なにしろ主人公たちはヒーローというにはやさぐれており、自身の活動に対してやる気が持てずにいる。彼らの内面にあるのは圧倒的な虚無感だ。これが主人公たちを最後まで苦しめるのだが、クライマックスでのその表現はスリリングかつ恐怖に満ちており、観ているこちらも闇に飲み込まれそうになる。
キャラだけ見ればMCU版スーサイド・スクワッドともいえるが、当然こちらの方がシリアス。とはいえユーモアも生きて、ヘビーな場面にも息の抜きどころがある。非マルチバース展開ゆえの飲み込みやすさも〇。

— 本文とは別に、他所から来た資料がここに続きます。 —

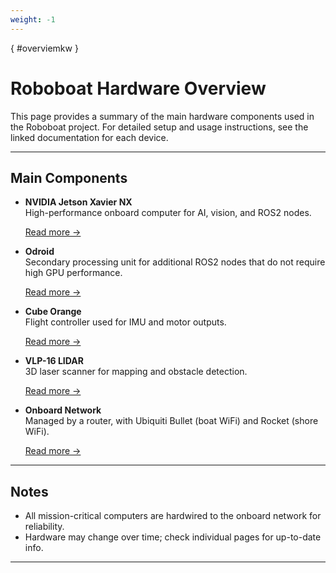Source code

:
 ```yaml
---
weight: -1
---
```

[](){ #overviemkw }
# Roboboat Hardware Overview

This page provides a summary of the main hardware components used in the Roboboat project. For detailed setup and usage instructions, see the linked documentation for each device.

---

## Main Components

- **NVIDIA Jetson Xavier NX**  
    High-performance onboard computer for AI, vision, and ROS2 nodes.
    
    [Read more &rarr;](./jetson_xavier_nx.md)

- **Odroid**  
    Secondary processing unit for additional ROS2 nodes that do not require high GPU performance.

    [Read more &rarr;](./odroid.md)

- **Cube Orange**  
    Flight controller used for IMU and motor outputs.

    [Read more &rarr;](./cube_orange.md)

- **VLP-16 LIDAR**  
    3D laser scanner for mapping and obstacle detection.  

    [Read more &rarr;](./vlp16.md)

- **Onboard Network**  
    Managed by a router, with Ubiquiti Bullet (boat WiFi) and Rocket (shore WiFi).  

    [Read more &rarr;](./network.md)

---

## Notes

- All mission-critical computers are hardwired to the onboard network for reliability.
- Hardware may change over time; check individual pages for up-to-date info.

---
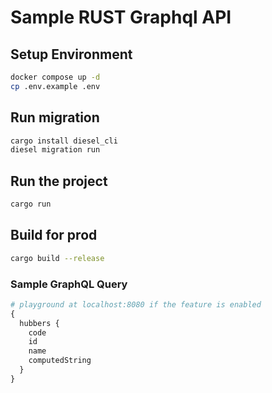 # Sample RUST Graphql API

## Setup Environment
```bash
docker compose up -d
cp .env.example .env
```

## Run migration
```bash
cargo install diesel_cli
diesel migration run
```

## Run the project
```bash
cargo run
```

## Build for prod
```bash
cargo build --release
```

### Sample GraphQL Query

```graphql
# playground at localhost:8080 if the feature is enabled
{
  hubbers {
    code
    id
    name
    computedString
  }
}
```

ここ数年のマーベル映画で最もストレートに“伝わり”心躍った
「ならず者」チームの活躍はDCが先行していたが、こちらは、そこまでヴィランというわけではなく、各キャラの共感しやすさ、愛おしさが上回り、絆が構築されるプロセスもきっちり描かれるのでドラマとして上級。その分、会話シーンも多いのだが、感情の流れを理解するうえで映画的に正解か。

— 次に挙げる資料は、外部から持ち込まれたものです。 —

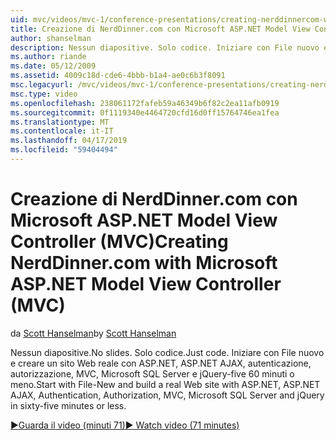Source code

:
```yaml
---
uid: mvc/videos/mvc-1/conference-presentations/creating-nerddinnercom-with-microsoft-aspnet-model-view-controller-mvc
title: Creazione di NerdDinner.com con Microsoft ASP.NET Model View Controller (MVC) | Microsoft Docs
author: shanselman
description: Nessun diapositive. Solo codice. Iniziare con File nuovo e creare un sito Web reale con ASP.NET, ASP.NET AJAX, autenticazione, autorizzazione, MVC, Microsoft SQL Server e...
ms.author: riande
ms.date: 05/12/2009
ms.assetid: 4009c18d-cde6-4bbb-b1a4-ae0c6b3f8091
msc.legacyurl: /mvc/videos/mvc-1/conference-presentations/creating-nerddinnercom-with-microsoft-aspnet-model-view-controller-mvc
msc.type: video
ms.openlocfilehash: 238061172fafeb59a46349b6f82c2ea11afb0919
ms.sourcegitcommit: 0f1119340e4464720cfd16d0ff15764746ea1fea
ms.translationtype: MT
ms.contentlocale: it-IT
ms.lasthandoff: 04/17/2019
ms.locfileid: "59404494"
---
```

# <a name="creating-nerddinnercom-with-microsoft-aspnet-model-view-controller-mvc"></a><span data-ttu-id="9005a-105">Creazione di NerdDinner.com con Microsoft ASP.NET Model View Controller (MVC)</span><span class="sxs-lookup"><span data-stu-id="9005a-105">Creating NerdDinner.com with Microsoft ASP.NET Model View Controller (MVC)</span></span>

<span data-ttu-id="9005a-106">da [Scott Hanselman](https://github.com/shanselman)</span><span class="sxs-lookup"><span data-stu-id="9005a-106">by [Scott Hanselman](https://github.com/shanselman)</span></span>

<span data-ttu-id="9005a-107">Nessun diapositive.</span><span class="sxs-lookup"><span data-stu-id="9005a-107">No slides.</span></span> <span data-ttu-id="9005a-108">Solo codice.</span><span class="sxs-lookup"><span data-stu-id="9005a-108">Just code.</span></span> <span data-ttu-id="9005a-109">Iniziare con File nuovo e creare un sito Web reale con ASP.NET, ASP.NET AJAX, autenticazione, autorizzazione, MVC, Microsoft SQL Server e jQuery-five 60 minuti o meno.</span><span class="sxs-lookup"><span data-stu-id="9005a-109">Start with File-New and build a real Web site with ASP.NET, ASP.NET AJAX, Authentication, Authorization, MVC, Microsoft SQL Server and jQuery in sixty-five minutes or less.</span></span>

[<span data-ttu-id="9005a-110">&#9654;Guarda il video (minuti 71)</span><span class="sxs-lookup"><span data-stu-id="9005a-110">&#9654; Watch video (71 minutes)</span></span>](https://channel9.msdn.com/Blogs/ASP-NET-Site-Videos/creating-nerddinnercom-with-microsoft-aspnet-model-view-controller-mvc)
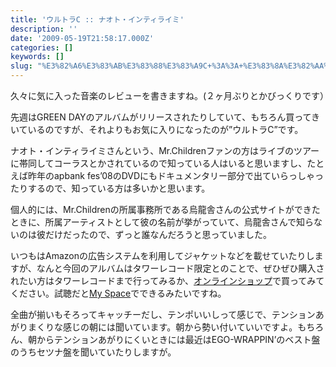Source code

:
 ```yaml
---
title: 'ウルトラC :: ナオト・インティライミ'
description: ''
date: '2009-05-19T21:58:17.000Z'
categories: []
keywords: []
slug: "%E3%82%A6%E3%83%AB%E3%83%88%E3%83%A9C+%3A%3A+%E3%83%8A%E3%82%AA%E3%83%88%E3%83%BB%E3%82%A4%E3%83%B3%E3%83%86%E3%82%A3%E3%83%A9%E3%82%A4%E3%83%9F"
---
```

久々に気に入った音楽のレビューを書きますね。(２ヶ月ぶりとかびっくりです）

先週はGREEN DAYのアルバムがリリースされたりしていて、もちろん買ってきいているのですが、それよりもお気に入りになったのが”ウルトラC”です。

ナオト・インティライミさんという、Mr.Childrenファンの方はライブのツアーに帯同してコーラスとかされているので知っている人はいると思いますし、たとえば昨年のapbank fes’08のDVDにもドキュメンタリー部分で出ていらっしゃったりするので、知っている方は多いかと思います。

個人的には、Mr.Childrenの所属事務所である烏龍舎さんの公式サイトができたときに、所属アーティストとして彼の名前が挙がっていて、烏龍舎さんで知らないのは彼だけだったので、ずっと誰なんだろうと思っていました。

いつもはAmazonの広告システムを利用してジャケットなどを載せていたりしますが、なんと今回のアルバムはタワーレコード限定とのことで、ぜひぜひ購入されたい方はタワーレコードまで行ってみるか、[オンラインショップ](http://www.towerrecords.co.jp/)で買ってみてください。試聴だと[My Space](http://www.myspace.com/nananaoto)でできるみたいですね。

全曲が揃いもそろってキャッチーだし、テンポいいしって感じで、テンションあがりまくりな感じの朝には聞いています。朝から勢い付いていいですよ。もちろん、朝からテンションあがりにくいときには最近はEGO-WRAPPIN’のベスト盤のうちセツナ盤を聞いていたりしますが。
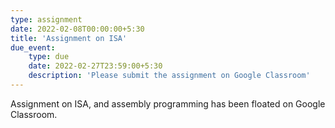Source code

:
 ```yaml
---
type: assignment
date: 2022-02-08T00:00:00+5:30
title: 'Assignment on ISA'
due_event: 
    type: due
    date: 2022-02-27T23:59:00+5:30
    description: 'Please submit the assignment on Google Classroom'
---
```

Assignment on ISA, and assembly programming has been floated on Google Classroom.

さらに感心したのはアクションの見せ方。基本的に肉弾戦を前面に出しつつ、動きに説得力が満点。近年の同種作品のようにCGや編集でごまかさず、つまり気を衒わない演出が、観ているこちらのアドレナリンを自然に上げる。C・ノーランかと思わせるタッチも効果的で、監督、うまい!

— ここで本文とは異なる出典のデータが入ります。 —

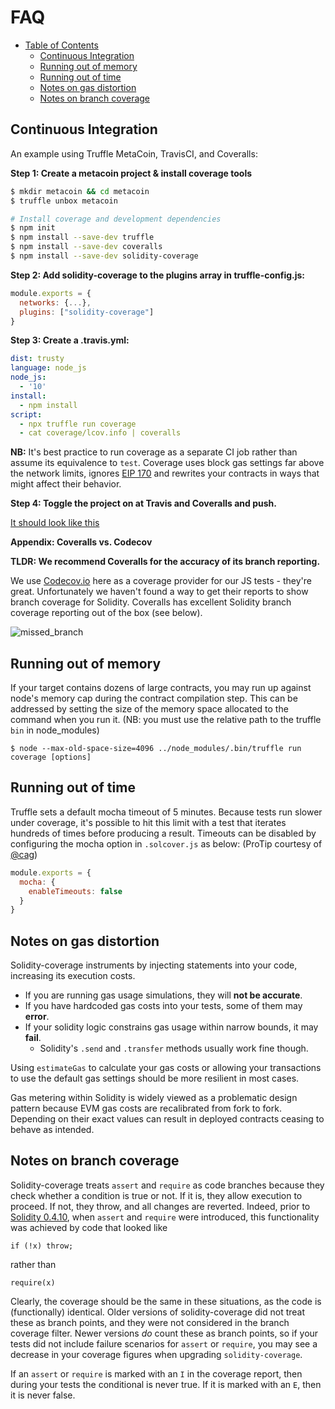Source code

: # FAQ

- [Table of Contents](#contents)
  * [Continuous Integration](#continuous-integration)
  * [Running out of memory](#running-out-of-memory)
  * [Running out of time](#running-out-of-time)
  * [Notes on gas distortion](#notes-on-gas-distortion)
  * [Notes on branch coverage](#notes-on-branch-coverage)

## Continuous Integration

An example using Truffle MetaCoin, TravisCI, and Coveralls:

**Step 1: Create a metacoin project & install coverage tools**

```bash
$ mkdir metacoin && cd metacoin
$ truffle unbox metacoin

# Install coverage and development dependencies
$ npm init
$ npm install --save-dev truffle
$ npm install --save-dev coveralls
$ npm install --save-dev solidity-coverage
```

**Step 2: Add solidity-coverage to the plugins array in truffle-config.js:**

```javascript
module.exports = {
  networks: {...},
  plugins: ["solidity-coverage"]
}
```

**Step 3: Create a .travis.yml:**

```yml
dist: trusty
language: node_js
node_js:
  - '10'
install:
  - npm install
script:
  - npx truffle run coverage
  - cat coverage/lcov.info | coveralls
```
**NB:** It's best practice to run coverage as a separate CI job rather than assume its
equivalence to `test`. Coverage uses block gas settings far above the network limits,
ignores [EIP 170][4] and rewrites your contracts in ways that might affect
their behavior.

**Step 4: Toggle the project on at Travis and Coveralls and push.**

[It should look like this][1]

**Appendix: Coveralls vs. Codecov**

**TLDR: We recommend Coveralls for the accuracy of its branch reporting.**

We use [Codecov.io][2] here as a coverage provider for our JS tests - they're great. Unfortunately we haven't found a way to get their reports to show branch coverage for Solidity. Coveralls has excellent Solidity branch coverage reporting out of the box (see below).

![missed_branch][3]


## Running out of memory

If your target contains dozens of large contracts, you may run up against node's memory cap during the
contract compilation step. This can be addressed by setting the size of the memory space allocated to the command
when you run it. (NB: you must use the relative path to the truffle `bin` in node_modules)
```
$ node --max-old-space-size=4096 ../node_modules/.bin/truffle run coverage [options]
```

## Running out of time

Truffle sets a default mocha timeout of 5 minutes. Because tests run slower under coverage, it's possible to hit this limit with a test that iterates hundreds of times before producing a result. Timeouts can be disabled by configuring the mocha option in `.solcover.js` as below: (ProTip courtesy of [@cag](https://github.com/cag))

```javascript
module.exports = {
  mocha: {
    enableTimeouts: false
  }
}
```

## Notes on gas distortion

Solidity-coverage instruments by injecting statements into your code, increasing its execution costs.

+ If you are running gas usage simulations, they will **not be accurate**.
+ If you have hardcoded gas costs into your tests, some of them may **error**.
+ If your solidity logic constrains gas usage within narrow bounds, it may **fail**. 
  + Solidity's `.send` and `.transfer` methods usually work fine though.

Using `estimateGas` to calculate your gas costs or allowing your transactions to use the default gas
settings should be more resilient in most cases.

Gas metering within Solidity is widely viewed as a problematic design pattern because EVM gas costs are recalibrated from fork to fork. Depending on their exact values can result in deployed contracts ceasing to behave as intended.

## Notes on branch coverage

Solidity-coverage treats `assert` and `require` as code branches because they check whether a condition is true or not. If it is, they allow execution to proceed. If not, they throw, and all changes are reverted. Indeed, prior to [Solidity 0.4.10](https://github.com/ethereum/solidity/releases/tag/v0.4.10), when `assert` and `require` were introduced, this functionality was achieved by code that looked like

```
if (!x) throw;
```
rather than

```
require(x)
```

Clearly, the coverage should be the same in these situations, as the code is (functionally) identical. Older versions of solidity-coverage did not treat these as branch points, and they were not considered in the branch coverage filter. Newer versions *do* count these as branch points, so if your tests did not include failure scenarios for `assert` or `require`, you may see a decrease in your coverage figures when upgrading `solidity-coverage`.

If an `assert` or `require` is marked with an `I` in the coverage report, then during your tests the conditional is never true. If it is marked with an `E`, then it is never false.

[1]: https://coveralls.io/builds/25886294
[2]: https://codecov.io/ 
[3]: https://user-images.githubusercontent.com/7332026/28502310-6851f79c-6fa4-11e7-8c80-c8fd80808092.png
[4]: https://github.com/ethereum/EIPs/blob/master/EIPS/eip-170.md
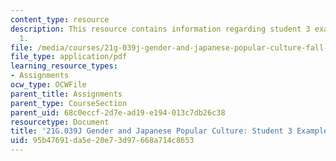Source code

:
 ```yaml
---
content_type: resource
description: This resource contains information regarding student 3 example essay
  1.
file: /media/courses/21g-039j-gender-and-japanese-popular-culture-fall-2015/95b47691da5e20e73d97668a714c8653_MIT21G_039JF15_Culture.pdf
file_type: application/pdf
learning_resource_types:
- Assignments
ocw_type: OCWFile
parent_title: Assignments
parent_type: CourseSection
parent_uid: 68c0eccf-2d7e-ad19-e194-013c7db26c38
resourcetype: Document
title: '21G.039J Gender and Japanese Popular Culture: Student 3 Example Essay 1'
uid: 95b47691-da5e-20e7-3d97-668a714c8653
---
```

ラストの鮮やかさ、微笑ましさも含め、近年のMCUで最も高評価。
思った以上にド直球でMCU新作に直結
ド直球に今後のMCUの新作群に直結するので、MCUファンは必見。それを度外視しても、これまではサブキャラだった面々の別の顔が描かれて、彼らのこれまでを知っていても知らなくても、全員が愛おしくなること間違いなし。本作を見た後は、きっと彼らの見方が違ってくる。
人気ドラマ「BEEF/ビーフ ~逆上~」のジェイク・シュライアー監督は、多めの笑いと泣きの配置が手練れ。それに加えて、感情の高まりが見せ場のシーンにも、きっちりビジュアル映えする派手なアクションを盛り込んできて、その演出ぶりで唸らせる。怒涛のアクションが、いちいち決めポーズ付きなのも、この頃では新鮮で気持ちいい。
しっかりと遊んでいる
同じユニバースの中でも前作の『キャプテン・アメリカBNW』と次作の『ファンタスティック4』は王道を歩まなければならない中でMCU作品としては久しぶりに遊べる作品が登場しました。期待通り、程よく外しとスカシを絡めて楽しいアクション映画に仕上がっていました。キャラクターについてはドラマシリーズまで追いかけていないと分からないというマニアックさがちょっとハンデかもしれませんが、あまり考え過ぎずに見るのが正解と言えるでしょう。個性派キャストが並びましたが中でもフローレンス・ピューとセバスチャン・スタンが印象的でした。